I remember the glimmer of my first pair of diamond snowflake earrings came from my grandmother, Annie, after a concert by Greek pianist Dino Kartsonakis in Branson, Missouri, where women sang in big hair and fluffy coats. Annie's hair, gold and stiffly curled, smelled like Mom, who often lent me and my sister, Kelly Grace, to our grandparents to enjoy alone. Christmas offered many times to be apart from parents. These nights shaped us to think of the holidays as not a time to be always in the familiar, although the days were indeed shepherded.
A never-before recorded memory was when the four of us were once taken up to the hill of the shepherd. We flew an elevator up a tower, narrow and even more dark than the woods around us. At the point was a thousand miles of light deeply distant, sparkling lisps of stars. We brought that light home, as fiber optic wands glowed in our hands, thinking about the gift of our grandparents on the forty-five minutes back to Ozark.
Winter brought along relative quietness in our family cottage; stray cats and dogs, baking, learning to crochet. Missouri was gamble for snow, but when it came, it was usually a blizzard. Breathless, icicle magic.

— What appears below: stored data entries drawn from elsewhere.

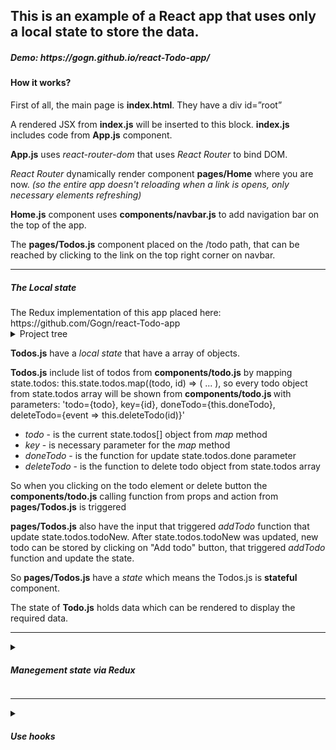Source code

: <h2>This is an example of a React app that uses only a local state to store the data.</h5>
<h5>Demo: https://gogn.github.io/react-Todo-app/</h5>
          <h4>How it works?</h4>
                    <article>
                      <p className='mt-2'>First of all, the main page is <strong>index.html</strong>. They have
                        a div id=”root”</p>
                      <p>A rendered JSX from <strong>index.js</strong> will be inserted to this
                        block. <strong>index.js</strong> includes code from <strong>App.js</strong> component.</p>
                      <p><strong>App.js</strong> uses <i>react-router-dom</i> that uses <i>React Router</i> to bind DOM.</p>
                      <p><i>React Router</i> dynamically render component <strong>pages/Home</strong> where you are now.
                        <i>(so the entire app doesn't reloading when a link is opens, only necessary elements refreshing)</i></p>
                      <p><strong>Home.js</strong> component uses <strong>components/navbar.js</strong> to add navigation bar on
                        the top of the app.</p>
                      <p>The <strong>pages/Todos.js</strong> component placed on the /todo path, that can be reached by clicking
                        to the link on the top right corner on navbar.</p>
                      <hr/>
                        <summary><h5>The Local state</h5></summary>
                        The Redux implementation of this app placed here: https://github.com/Gogn/react-Todo-app
                        <details>
                          <summary>Project tree</summary>
                          <p className='mb-0'>.</p>
                          <p className='mb-0'>├── App.js</p>
                          <p className='mb-0'>├── components</p>
                          <p className='mb-0'>│ ├── navbar.js</p>
                          <p className='mb-0'>│ └── todo.js</p>
                          <p className='mb-0'>├── index.css</p>
                          <p className='mb-0'>├── index.js</p>
                          <p className='mb-0'>├── pages</p>
                          <p className='mb-0'>│ ├── Home.js</p>
                          <p className='mb-0'>│ └── Todos.js</p>
                          <p className='mb-0'>└── serviceWorker.js</p>
                        </details>
                        <p><strong>Todos.js</strong> have a <i>local state</i> that have a array of objects.</p>
                        <p><strong>Todos.js</strong> include list of todos from <strong>components/todo.js</strong> by mapping
                          state.todos: this.state.todos.map((todo, id) => ( ... ),
                          so every todo object from state.todos array will be shown from <strong>components/todo.js </strong>
                          with
                          parameters: 'todo={todo}, key={id}, doneTodo={this.doneTodo}, deleteTodo={event => this.deleteTodo(id)}'
                        </p>
                        <ul>
                          <li><i>todo</i> - is the current state.todos[] object from <i>map</i> method</li>
                          <li><i>key</i> - is necessary parameter for the <i>map</i> method</li>
                          <li><i>doneTodo</i> - is the function for update state.todos.done parameter</li>
                          <li><i>deleteTodo</i> - is the function to delete todo object from state.todos array</li>
                        </ul>
                        <p>So when you clicking on the todo element or delete button the <strong>components/todo.js</strong>
                          calling function from props and action from <strong>pages/Todos.js</strong> is triggered</p>
                        <p><strong>pages/Todos.js</strong> also have the input that triggered <i>addTodo</i> function that update
                          state.todos.todoNew.
                          After state.todos.todoNew was updated, new todo can be stored by clicking on "Add todo" button, that
                          triggered <i>addTodo</i> function and update the state.</p>
                        <p>So <strong>pages/Todos.js</strong> have a <i>state</i> which means the Todos.js
                          is <strong>stateful</strong> component.</p>
                        <p>The state of <strong>Todo.js</strong> holds data which can be rendered to display the required data.
                        </p>
                      <hr/>
                      <details>
                        <summary><h5>Manegement state via Redux</h5></summary>
                        The Redux implementation of this app placed here: https://github.com/Gogn/react-Todo-app_Redux
                        <details>
                          <summary>Project tree</summary>
                          <p className='mb-0'>.</p>
                          <p className='mb-0'>├── App.js</p>
                          <p className='mb-0'>├── components</p>
                          <p className='mb-0'>│ ├── navbar.js</p>
                          <p className='mb-0'>│ └── todo.js</p>
                          <p className='mb-0'>├── index.css</p>
                          <p className='mb-0'>├── index.js</p>
                          <p className='mb-0'>├── pages</p>
                          <p className='mb-0'>│ ├── Home.js</p>
                          <p className='mb-0'>│ └── Todos.js</p>
                          <p className='mb-0'>├── serviceWorker.js</p>
                          <p className='mb-0'>└── store</p>
                          <p className='mb-0'> ├── Actions</p>
                          <p className='mb-0'> │ ├── actions.js</p>
                          <p className='mb-0'> │ └── actionTypes.js</p>
                          <p className='mb-0'> ├── index.js</p>
                          <p className='mb-0'> └── Reducers</p>
                          <p className='mb-0'> ├── rootReducer.js</p>
                          <p className='mb-0'> └── todoReducer.js</p>
                        </details>
                        <p><i>Redux</i> is a library that let use one centralizing state and logic component for whole app.</p>
                        <p>If the app will need a states (or logic functions) for several components, Redux allow describe it in
                          centralized file.
                          Without <i>Redux</i>, for this, it would be necessary to add the desired state and functions to each
                          component, which can be confusing if there are many such components.
                          In this app we have only one component with state\logic - <strong>Todos.js</strong> so in this case
                          Redux may be redundant. It's useful for a large apps.</p>
                        <p>This app uses <i>Redux</i> library along with <i>react-redux</i> that lets easily bind components
                          with <i>Redux</i> store.</p>
                        <p><i>Redux/react-redux</i> connect to the app in a
                          file <strong>index.js</strong>. 'const store = createStore(rootReducer)'
                          tell that <strong>store/Reducers/rootReducer.js</strong> is the main reducer of the app.</p>
                        <p><strong>rootReducer</strong> connect all reducers used in the app. In this app we have only one reducer
                          so <strong>rootReducer</strong> export only
                          <strong>store/Reducers/todoReducer.js</strong> via <i>combineReducers</i> function.</p>
                        <p>Reducers produce the state of app.</p>
                        <p>Next, in <strong>index.js</strong> the <i>app</i> formed as <strong>App.js</strong> component inside
                          a <i>Provider</i>
                          that receive store via <i>react-redux</i> library, so every component gain access to store.</p>
                        <p>Next, the <strong>store/Actions/actions.js</strong> declare what action needs to perform on the state.
                        </p>
                        <p><strong>actions.js</strong> uses variables from <strong>store/Actions/actionTypes.js</strong>
                          that describe what action needs to do.</p>
                        <p>Every function in <strong>actions.js</strong> have an object with <i>type</i> of action
                          and payload with necessary data that will be passed to <i>Reducer</i></p>
                        <p>As it mentioned above, <i>Reducers</i> define <i>state</i> and <i>actions</i> that can be produced
                          on <i>state</i>.</p>
                        <p><strong>store/Reducers/todoReducer.js</strong> declare the <i>initialState</i> object
                          with <i>todos</i> array of the todos.</p>
                        <p><i>todoReducer</i> function determine what <i>action</i> has come and describe the actions to be
                          committed.</p>
                        <p>Back to <strong>pages/Todos.js</strong>.</p>
                        <p><strong>Todos.js</strong> have a <i>local state</i> that have only a todoNew object that can be update
                          thru <i>addTodoHandler</i> and passed to the todoReducer</p>
                        <p><strong>Todos.js</strong> include list of todos from <strong>components/todo.js</strong> by mapping
                          state.todos from <strong>todoReducer.js</strong>: 'this.props.todos.map((todo, id) => ( ... )'
                        </p>
                        <p>The <i>todos</i> get into props via <i>mapStateToProps</i>.</p>
                        <p>So every todo object from props.todos will be shown from <strong>components/todo.js </strong>
                          with
                          parameters: 'todo={todo}, key={id}, onDone={this.props.onDone}, onDelete={this.props.onDelete}'
                        </p>
                        <ul>
                          <li><i>todo</i> - is the current state.todos[] object from <i>map</i> method</li>
                          <li><i>key</i> - is necessary parameter for the <i>map</i> method</li>
                          <li><i>onDone</i> - is the function from <strong>todoReducer.js</strong> for update todos.done parameter
                          </li>
                          <li><i>onDelete</i> - is the function from <strong>todoReducer.js</strong> to delete todo from todos
                            array
                          </li>
                        </ul>
                        <p>That functions setting by <i>mapDispatchToProps</i> function.</p>
                        <p>So when you clicking on the todo element or delete button the <strong>components/todo.js</strong>
                          calling function from props and action from <strong>actions.js</strong> is set, that
                          allow <strong>todoReducer.js</strong> determine what action needs to perform.</p>
                        <p><strong>Todos.js</strong> also have the input that triggered <i>addTodoHandler</i> function to set a
                          todoNew.
                          After todos.todoNew was updated, new todo can be stored by clicking on "Add todo" button, that
                          triggered <i>onSubmit</i> function that triggered <i>onAdd</i> function
                          from <strong>todoReducer.js</strong> to add a new todo.</p>
                        <p><strong>Todo.js</strong> gets props and functions from the reducer using the <i>connect</i> function
                          from <i>react-redux</i> library.</p>
                        <p>So we have centralized state for whole app.</p>
                      </details>
                      <hr/>
                      <details>
                        <summary><h5>Use hooks</h5></summary>
                        <p>Version that uses Hooks state management app placed here:</p>
                      </details>
                    </article>
          </article>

On lazy mornings we curled up by the gas-lit fireplace in the kitchen. Just as we patted mud cakes in the summertime, the dark nights saw us rolling cinnamon dough or licking whisks of pumpkin batter. We made both loaf and muffins and the loaf was saved for breakfast. Oh, how much you tried to clean your spatula bare to enjoy every sliver of spice!
My own self-assigned task as an elementary-aged child was to plan a Christmas show complete with Trans-Siberian Orchestra audio and laser lights taped to the wooden edge of the basement stage. When you work with a cast of six-year-old cousins, you had to go into it wearing a director's hat. It wasn't a show without a drop-out kid in tears.
Christmas was truly the season for stage bows and velvet bows. The earliest shows were done standing in first position on the carpeted chorale hall where feet were stockinged and hands held a steady bow as a three-year old violinist. I loved the stage, but not for the music; I simply liked practice and performing, exhibition and celebration, and the frosted sugar cookies you got for 'doing a good job.'

Productions were essential to our family. I see me dressed as Princess Belle, itchy but poised, when we went to see world-class violinist Shoji Tabuchi performing at a Christmas show on the Branson strip. Music ran through the great oak hutch in the center of Annie and Papa's house with bands like Benny Goodman and voices like Frank Sinatra. Desserts were something Annie excelled in, though we all continue to ask for her sweet potatoes plopped with giant marshmallows and sweet cinnamon sugar, and her four cheese mashed potatoes. I still smell her pumpkin bread with white icing, homemade banana pudding, and pumpkin pie.
There were two main Christmas experiences, and we did not have to leave Missouri for either: Annie and Papa's home on the lake and Gigi and Poppy's home on the farm. It isn't surprising I didn't smile in either of the below photos (top: the lake house, bottom: the farm). I was the ironic combination of leader and clown, troublemaker and parent patrol. It helped being the oldest.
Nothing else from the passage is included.